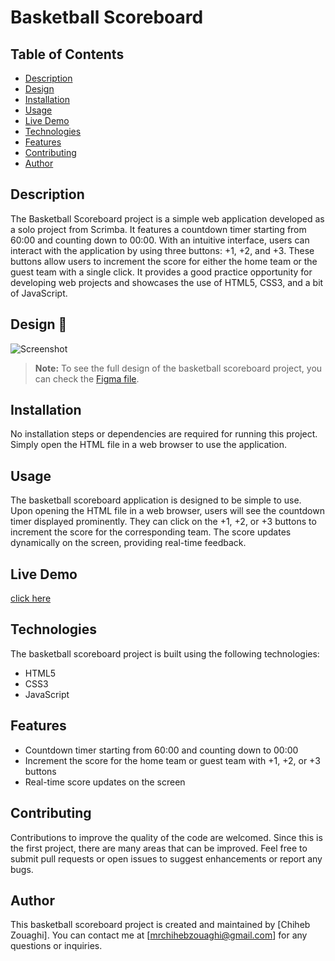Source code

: # Basketball Scoreboard

## Table of Contents
- [Description](#description)
- [Design](#design)
- [Installation](#installation)
- [Usage](#usage)
- [Live Demo](#live-demo)
- [Technologies](#technologies)
- [Features](#features)
- [Contributing](#contributing)
- [Author](#author)

## Description
The Basketball Scoreboard project is a simple web application developed as a solo project from Scrimba. It features a countdown timer starting from 60:00 and counting down to 00:00. With an intuitive interface, users can interact with the application by using three buttons: +1, +2, and +3. These buttons allow users to increment the score for either the home team or the guest team with a single click. It provides a good practice opportunity for developing web projects and showcases the use of HTML5, CSS3, and a bit of JavaScript.

## Design 🎨
![Screenshot](screenshot.png)
> **Note:** To see the full design of the basketball scoreboard project, you can check the [Figma file](https://www.figma.com/file/5nO3r1Q4QAXM1Y6nZQnUIt/basketball?type=design&node-id=0%3A1&t=qoYKF4Uajycy5vEy-1).

## Installation
No installation steps or dependencies are required for running this project. Simply open the HTML file in a web browser to use the application.

## Usage
The basketball scoreboard application is designed to be simple to use. Upon opening the HTML file in a web browser, users will see the countdown timer displayed prominently. They can click on the +1, +2, or +3 buttons to increment the score for the corresponding team. The score updates dynamically on the screen, providing real-time feedback.

## Live Demo
[click here](https://ChihebZouaghi.github.io/Basketball-Scoreboard/) 

## Technologies
The basketball scoreboard project is built using the following technologies:
- HTML5
- CSS3
- JavaScript

## Features
- Countdown timer starting from 60:00 and counting down to 00:00
- Increment the score for the home team or guest team with +1, +2, or +3 buttons
- Real-time score updates on the screen

## Contributing
Contributions to improve the quality of the code are welcomed. Since this is the first project, there are many areas that can be improved. Feel free to submit pull requests or open issues to suggest enhancements or report any bugs.

## Author
This basketball scoreboard project is created and maintained by [Chiheb Zouaghi]. You can contact me at [mrchihebzouaghi@gmail.com] for any questions or inquiries.

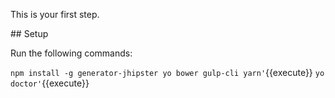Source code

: This is your first step.

## Setup

Run the following commands:

`npm install -g generator-jhipster yo bower gulp-cli yarn'`{{execute}}
`yo doctor'`{{execute}}
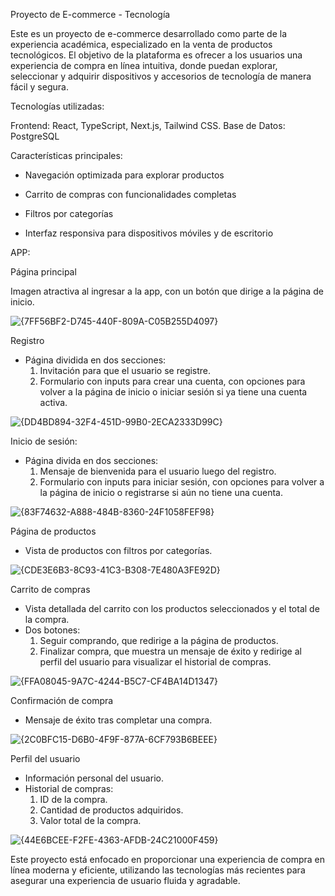 Proyecto de E-commerce - Tecnología

Este es un proyecto de e-commerce desarrollado como parte de la experiencia académica, especializado en la venta de productos tecnológicos. 
El objetivo de la plataforma es ofrecer a los usuarios una experiencia de compra en línea intuitiva, donde puedan explorar, seleccionar y adquirir dispositivos y accesorios de tecnología de manera fácil y segura.

Tecnologías utilizadas:

Frontend: React, TypeScript, Next.js, Tailwind CSS.
Base de Datos: PostgreSQL



Características principales:
- Navegación optimizada para explorar productos

- Carrito de compras con funcionalidades completas

- Filtros por categorías

- Interfaz responsiva para dispositivos móviles y de escritorio


APP:  

Página principal

Imagen atractiva al ingresar a la app, con un botón que dirige a la página de inicio.

![{7FF56BF2-D745-440F-809A-C05B255D4097}](https://github.com/user-attachments/assets/36d75959-eead-4974-8dda-827614b4513c)

Registro
- Página dividida en dos secciones:
  1. Invitación para que el usuario se registre.
  2. Formulario con inputs para crear una cuenta, con opciones para volver a la página de inicio o iniciar sesión si ya tiene una cuenta activa.

![{DD4BD894-32F4-451D-99B0-2ECA2333D99C}](https://github.com/user-attachments/assets/23a2d180-3222-48ce-97e4-a32bc4939421)

Inicio de sesión: 
- Página divida en dos secciones:
  1. Mensaje de bienvenida para el usuario luego del registro.
  2. Formulario con inputs para iniciar sesión, con opciones para volver a la página de inicio o registrarse si aún no tiene una cuenta.

![{83F74632-A888-484B-8360-24F1058FEF98}](https://github.com/user-attachments/assets/7b8dde5f-defe-422d-bb8f-13d157563142)

Página de productos
- Vista de productos con filtros por categorías.

![{CDE3E6B3-8C93-41C3-B308-7E480A3FE92D}](https://github.com/user-attachments/assets/9afd4a04-b268-4e27-ba66-635ef29ca76b)

Carrito de compras
- Vista detallada del carrito con los productos seleccionados y el total de la compra.
- Dos botones:
   1. Seguir comprando, que redirige a la página de productos.
   2. Finalizar compra, que muestra un mensaje de éxito y redirige al perfil del usuario para visualizar el historial de compras.

![{FFA08045-9A7C-4244-B5C7-CF4BA14D1347}](https://github.com/user-attachments/assets/a3b1e19c-786c-427b-9aa8-a6aeddf7db11)

Confirmación de compra
- Mensaje de éxito tras completar una compra.

![{2C0BFC15-D6B0-4F9F-877A-6CF793B6BEEE}](https://github.com/user-attachments/assets/20f7383b-55c9-4380-a377-40e74c088748)

Perfil del usuario
- Información personal del usuario.
- Historial de compras:
  1. ID de la compra.
  2. Cantidad de productos adquiridos.
  3. Valor total de la compra.

![{44E6BCEE-F2FE-4363-AFDB-24C21000F459}](https://github.com/user-attachments/assets/07b0b344-f1d7-47eb-b266-142b9418e120)

Este proyecto está enfocado en proporcionar una experiencia de compra en línea moderna y eficiente, utilizando las tecnologías más recientes para asegurar una experiencia de usuario fluida y agradable.





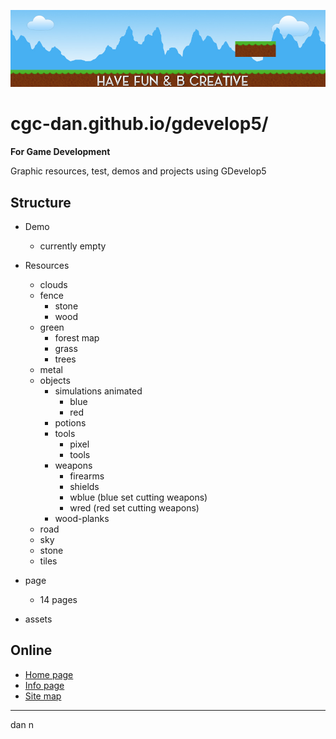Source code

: [![cgc-dan.github.io](https://raw.githubusercontent.com/cgc-dan/gdevelop5/master/assets/header.jpg)](https://cgc-dan.github.io/gdevelop5/)

# cgc-dan.github.io/gdevelop5/
**For Game Development**

Graphic resources, test, demos and projects using GDevelop5

## Structure

* Demo
  * currently empty
* Resources
    * clouds
	* fence
	  * stone
	  * wood
	* green
	  * forest map
	  * grass
	  * trees
	* metal
	* objects
	  * simulations animated
	     * blue
		 * red
	  * potions
	  * tools
	    * pixel
		* tools
	  * weapons
	    * firearms
		* shields
		* wblue (blue set cutting weapons)
		* wred (red set cutting weapons)
	  * wood-planks
	* road
	* sky
	* stone
	* tiles
    
 * page
   * 14 pages
   
* assets
   
   





## Online
* [Home page](https://cgc-dan.github.io/gdevelop5/)
* [Info page](https://cgc-dan.github.io/gdevelop5/info.html)
* [Site map](https://cgc-dan.github.io/gdevelop5/sitemap.html)












***
dan n
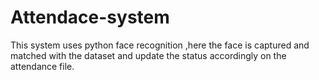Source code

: # Attendace-system
This system uses python face recognition ,here the face is captured and matched with the dataset and update the status accordingly on the attendance file.

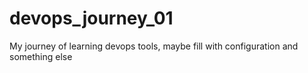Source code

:# devops_journey_01
My journey of learning devops tools, maybe fill with configuration and something else
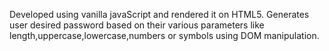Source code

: Developed using vanilla javaScript and rendered it on HTML5. Generates user desired password based on their various parameters like length,uppercase,lowercase,numbers or symbols using DOM manipulation.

▶ _Task to complete_
In your answer, include only the lines above starting at the line that holds "The basketball scoreboard project is built" and ending at the line that holds "## Contributing", copied exactly.

▶ _Answer area_
The basketball scoreboard project is built using the following technologies:
- HTML5
- CSS3
- JavaScript

## Features
- Countdown timer starting from 60:00 and counting down to 00:00
- Increment the score for the home team or guest team with +1, +2, or +3 buttons
- Real-time score updates on the screen

## Contributing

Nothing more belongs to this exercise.